## Data extract
• • • • • • •

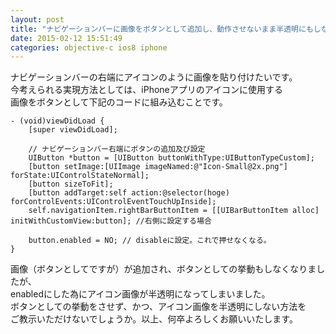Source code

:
 ```yaml
---
layout: post
title: "ナビゲーションバーに画像をボタンとして追加し、動作させないまま半透明にもしない方法"
date: 2015-02-12 15:51:49
categories: objective-c ios8 iphone
---
```

<p>ナビゲーションバーの右端にアイコンのように画像を貼り付けたいです。<br>
今考えられる実現方法としては、iPhoneアプリのアイコンに使用する<br>
画像をボタンとして下記のコードに組み込むことです。</p>

<pre><code>- (void)viewDidLoad {
    [super viewDidLoad];

    // ナビゲーションバー右端にボタンの追加及び設定
    UIButton *button = [UIButton buttonWithType:UIButtonTypeCustom];
    [button setImage:[UIImage imageNamed:@"Icon-Small@2x.png"] forState:UIControlStateNormal];
    [button sizeToFit];
    [button addTarget:self action:@selector(hoge) forControlEvents:UIControlEventTouchUpInside];
    self.navigationItem.rightBarButtonItem = [[UIBarButtonItem alloc] initWithCustomView:button]; //右側に設定する場合

    button.enabled = NO; // disableに設定。これで押せなくなる。
}
</code></pre>

<p>画像（ボタンとしてですが）が追加され、ボタンとしての挙動もしなくなりましたが、<br>
enabledにした為にアイコン画像が半透明になってしまいました。<br>
ボタンとしての挙動をさせず、かつ、アイコン画像を半透明にしない方法を<br>
ご教示いただけないでしょうか。以上、何卒よろしくお願いいたします。</p>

• • • • • • •

The number of lines above containing the word "self" is all that should be returned.

## Your solution
2